Segment Start: Entries shown

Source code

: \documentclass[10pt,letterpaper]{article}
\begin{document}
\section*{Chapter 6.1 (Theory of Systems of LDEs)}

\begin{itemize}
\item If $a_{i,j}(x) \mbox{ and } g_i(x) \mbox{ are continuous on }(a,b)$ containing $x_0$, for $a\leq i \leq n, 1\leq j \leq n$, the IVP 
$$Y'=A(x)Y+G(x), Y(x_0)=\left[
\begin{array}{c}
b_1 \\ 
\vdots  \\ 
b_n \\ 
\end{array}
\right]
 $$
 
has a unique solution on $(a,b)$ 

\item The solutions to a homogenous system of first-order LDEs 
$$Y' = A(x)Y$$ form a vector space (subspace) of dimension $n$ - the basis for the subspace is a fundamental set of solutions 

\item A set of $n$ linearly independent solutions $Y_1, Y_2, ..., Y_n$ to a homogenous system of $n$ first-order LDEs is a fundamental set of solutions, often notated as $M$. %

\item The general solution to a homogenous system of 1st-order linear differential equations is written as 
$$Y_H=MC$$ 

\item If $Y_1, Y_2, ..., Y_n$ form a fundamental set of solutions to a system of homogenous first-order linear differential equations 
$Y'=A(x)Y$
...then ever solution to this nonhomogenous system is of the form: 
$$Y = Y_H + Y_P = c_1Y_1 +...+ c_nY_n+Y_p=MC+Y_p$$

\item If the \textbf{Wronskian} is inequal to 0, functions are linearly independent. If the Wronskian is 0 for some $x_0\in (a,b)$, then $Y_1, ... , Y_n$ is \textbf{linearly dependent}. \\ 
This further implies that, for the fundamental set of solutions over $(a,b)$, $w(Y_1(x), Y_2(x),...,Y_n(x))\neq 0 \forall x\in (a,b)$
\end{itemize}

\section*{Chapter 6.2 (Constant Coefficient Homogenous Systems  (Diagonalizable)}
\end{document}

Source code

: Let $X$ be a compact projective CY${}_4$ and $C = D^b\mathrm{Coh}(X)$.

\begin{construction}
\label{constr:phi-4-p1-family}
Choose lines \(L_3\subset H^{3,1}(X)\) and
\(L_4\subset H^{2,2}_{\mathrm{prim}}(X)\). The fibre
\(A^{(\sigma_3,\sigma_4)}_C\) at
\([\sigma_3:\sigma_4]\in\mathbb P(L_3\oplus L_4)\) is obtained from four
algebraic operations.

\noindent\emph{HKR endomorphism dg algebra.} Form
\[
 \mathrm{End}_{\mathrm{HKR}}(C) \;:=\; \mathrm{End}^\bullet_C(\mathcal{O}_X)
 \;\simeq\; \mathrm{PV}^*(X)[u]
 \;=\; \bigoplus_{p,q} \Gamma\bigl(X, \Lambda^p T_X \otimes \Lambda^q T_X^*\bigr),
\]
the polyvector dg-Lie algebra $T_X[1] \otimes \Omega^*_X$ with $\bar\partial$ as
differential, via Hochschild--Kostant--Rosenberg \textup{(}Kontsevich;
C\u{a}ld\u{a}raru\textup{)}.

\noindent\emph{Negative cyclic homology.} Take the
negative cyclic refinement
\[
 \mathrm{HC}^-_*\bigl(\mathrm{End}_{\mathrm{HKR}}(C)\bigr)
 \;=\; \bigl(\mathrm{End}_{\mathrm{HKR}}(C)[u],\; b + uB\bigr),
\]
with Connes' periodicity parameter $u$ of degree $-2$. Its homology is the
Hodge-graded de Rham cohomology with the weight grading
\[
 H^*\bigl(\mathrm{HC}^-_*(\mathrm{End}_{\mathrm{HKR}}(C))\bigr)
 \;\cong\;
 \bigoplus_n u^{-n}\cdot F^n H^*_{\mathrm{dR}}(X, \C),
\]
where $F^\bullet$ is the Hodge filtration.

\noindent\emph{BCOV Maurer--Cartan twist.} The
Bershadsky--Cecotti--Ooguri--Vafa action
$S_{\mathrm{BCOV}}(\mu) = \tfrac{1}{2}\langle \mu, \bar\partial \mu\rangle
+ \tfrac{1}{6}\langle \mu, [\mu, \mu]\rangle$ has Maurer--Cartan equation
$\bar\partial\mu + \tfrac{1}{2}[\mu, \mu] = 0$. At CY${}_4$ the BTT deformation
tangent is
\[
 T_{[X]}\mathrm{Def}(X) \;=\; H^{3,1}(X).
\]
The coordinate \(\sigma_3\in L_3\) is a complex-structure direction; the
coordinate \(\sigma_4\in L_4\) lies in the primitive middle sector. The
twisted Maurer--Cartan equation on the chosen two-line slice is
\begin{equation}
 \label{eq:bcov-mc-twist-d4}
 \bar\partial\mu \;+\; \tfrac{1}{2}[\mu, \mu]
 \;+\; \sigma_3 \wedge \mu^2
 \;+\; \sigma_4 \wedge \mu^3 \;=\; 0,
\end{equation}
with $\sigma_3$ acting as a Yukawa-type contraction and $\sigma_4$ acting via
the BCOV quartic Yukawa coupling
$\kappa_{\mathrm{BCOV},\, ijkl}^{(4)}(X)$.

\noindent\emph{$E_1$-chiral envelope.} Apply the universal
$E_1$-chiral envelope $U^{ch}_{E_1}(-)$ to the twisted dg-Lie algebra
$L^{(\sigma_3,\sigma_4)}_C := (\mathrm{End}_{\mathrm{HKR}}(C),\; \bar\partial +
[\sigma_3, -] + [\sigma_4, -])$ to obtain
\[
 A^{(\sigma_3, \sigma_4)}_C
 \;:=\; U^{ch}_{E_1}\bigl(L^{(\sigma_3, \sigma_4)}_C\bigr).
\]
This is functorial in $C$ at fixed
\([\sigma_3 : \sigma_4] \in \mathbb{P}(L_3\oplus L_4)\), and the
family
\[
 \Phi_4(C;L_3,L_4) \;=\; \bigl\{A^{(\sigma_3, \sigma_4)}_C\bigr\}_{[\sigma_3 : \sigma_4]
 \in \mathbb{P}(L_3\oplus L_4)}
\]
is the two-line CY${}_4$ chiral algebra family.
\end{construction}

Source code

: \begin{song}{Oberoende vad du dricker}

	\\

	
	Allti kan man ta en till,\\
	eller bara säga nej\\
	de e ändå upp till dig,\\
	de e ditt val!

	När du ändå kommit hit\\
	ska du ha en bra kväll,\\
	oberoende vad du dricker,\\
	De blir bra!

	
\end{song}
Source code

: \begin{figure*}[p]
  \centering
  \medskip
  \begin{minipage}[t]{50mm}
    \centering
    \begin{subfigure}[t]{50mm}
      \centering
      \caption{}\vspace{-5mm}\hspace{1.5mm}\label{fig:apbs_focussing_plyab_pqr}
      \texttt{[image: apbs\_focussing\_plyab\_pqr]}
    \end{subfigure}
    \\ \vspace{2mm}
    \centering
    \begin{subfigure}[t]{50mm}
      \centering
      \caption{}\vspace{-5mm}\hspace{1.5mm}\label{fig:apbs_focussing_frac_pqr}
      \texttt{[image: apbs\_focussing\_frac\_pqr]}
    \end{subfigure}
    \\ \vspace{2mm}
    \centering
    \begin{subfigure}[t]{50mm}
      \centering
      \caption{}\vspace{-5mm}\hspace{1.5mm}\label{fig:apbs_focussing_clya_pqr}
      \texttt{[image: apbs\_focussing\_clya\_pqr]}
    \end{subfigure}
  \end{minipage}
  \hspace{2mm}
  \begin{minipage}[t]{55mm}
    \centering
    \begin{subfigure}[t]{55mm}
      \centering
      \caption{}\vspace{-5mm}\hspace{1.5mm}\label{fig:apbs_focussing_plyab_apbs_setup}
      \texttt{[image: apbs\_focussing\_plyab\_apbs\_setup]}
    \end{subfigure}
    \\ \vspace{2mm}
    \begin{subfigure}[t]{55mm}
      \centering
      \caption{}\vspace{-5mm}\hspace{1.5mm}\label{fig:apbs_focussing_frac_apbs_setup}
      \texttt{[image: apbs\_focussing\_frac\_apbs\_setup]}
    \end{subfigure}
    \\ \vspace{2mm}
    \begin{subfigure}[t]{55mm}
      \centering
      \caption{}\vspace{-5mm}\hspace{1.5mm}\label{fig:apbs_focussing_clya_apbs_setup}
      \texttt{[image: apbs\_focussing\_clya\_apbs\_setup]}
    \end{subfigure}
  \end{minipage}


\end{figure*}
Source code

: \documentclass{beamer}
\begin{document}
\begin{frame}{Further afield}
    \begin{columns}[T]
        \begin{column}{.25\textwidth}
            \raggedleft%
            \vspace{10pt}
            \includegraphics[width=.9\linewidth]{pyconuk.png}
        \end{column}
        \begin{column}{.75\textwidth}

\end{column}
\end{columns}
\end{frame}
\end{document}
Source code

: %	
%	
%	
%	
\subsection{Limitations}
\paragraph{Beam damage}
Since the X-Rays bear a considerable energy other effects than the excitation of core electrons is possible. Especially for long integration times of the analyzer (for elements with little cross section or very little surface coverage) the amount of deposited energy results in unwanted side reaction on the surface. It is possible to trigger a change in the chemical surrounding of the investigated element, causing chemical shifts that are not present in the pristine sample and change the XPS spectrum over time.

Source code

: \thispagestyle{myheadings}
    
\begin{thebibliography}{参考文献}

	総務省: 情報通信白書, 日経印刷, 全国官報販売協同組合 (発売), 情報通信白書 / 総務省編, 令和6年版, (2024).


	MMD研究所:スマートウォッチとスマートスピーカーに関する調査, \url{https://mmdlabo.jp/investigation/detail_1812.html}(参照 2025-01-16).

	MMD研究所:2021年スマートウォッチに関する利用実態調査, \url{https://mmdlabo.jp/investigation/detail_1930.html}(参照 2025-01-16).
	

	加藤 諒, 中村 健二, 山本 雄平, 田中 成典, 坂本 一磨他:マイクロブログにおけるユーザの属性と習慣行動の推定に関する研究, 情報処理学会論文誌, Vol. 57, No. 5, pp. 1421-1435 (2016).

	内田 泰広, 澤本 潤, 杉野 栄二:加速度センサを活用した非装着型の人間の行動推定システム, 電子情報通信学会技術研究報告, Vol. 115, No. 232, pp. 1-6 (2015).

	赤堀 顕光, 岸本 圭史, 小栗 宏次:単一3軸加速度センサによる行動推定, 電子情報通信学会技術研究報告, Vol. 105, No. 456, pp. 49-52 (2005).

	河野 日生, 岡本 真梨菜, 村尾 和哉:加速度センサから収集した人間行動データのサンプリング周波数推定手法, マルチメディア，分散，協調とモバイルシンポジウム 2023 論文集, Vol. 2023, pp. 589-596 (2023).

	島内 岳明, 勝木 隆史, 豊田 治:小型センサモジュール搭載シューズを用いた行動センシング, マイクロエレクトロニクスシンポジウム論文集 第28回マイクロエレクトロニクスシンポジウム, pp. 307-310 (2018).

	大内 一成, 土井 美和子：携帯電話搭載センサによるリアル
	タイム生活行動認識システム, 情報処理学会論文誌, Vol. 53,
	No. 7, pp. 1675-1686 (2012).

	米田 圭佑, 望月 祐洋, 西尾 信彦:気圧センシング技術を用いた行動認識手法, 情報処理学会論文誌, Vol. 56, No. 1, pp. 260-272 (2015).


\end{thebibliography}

Segment End: Entries shown

• **Instructions to follow**:
Could you repeat exactly the lines in the listing above from the one with "coordinate \(\sigma_4\in L_4\)" down to the one with "with $\sigma_3$ acting"? Include both of those lines.

• **Response to this task**:
coordinate \(\sigma_4\in L_4\) lies in the primitive middle sector. The
twisted Maurer--Cartan equation on the chosen two-line slice is
\begin{equation}
 \label{eq:bcov-mc-twist-d4}
 \bar\partial\mu \;+\; \tfrac{1}{2}[\mu, \mu]
 \;+\; \sigma_3 \wedge \mu^2
 \;+\; \sigma_4 \wedge \mu^3 \;=\; 0,
\end{equation}
with $\sigma_3$ acting as a Yukawa-type contraction and $\sigma_4$ acting via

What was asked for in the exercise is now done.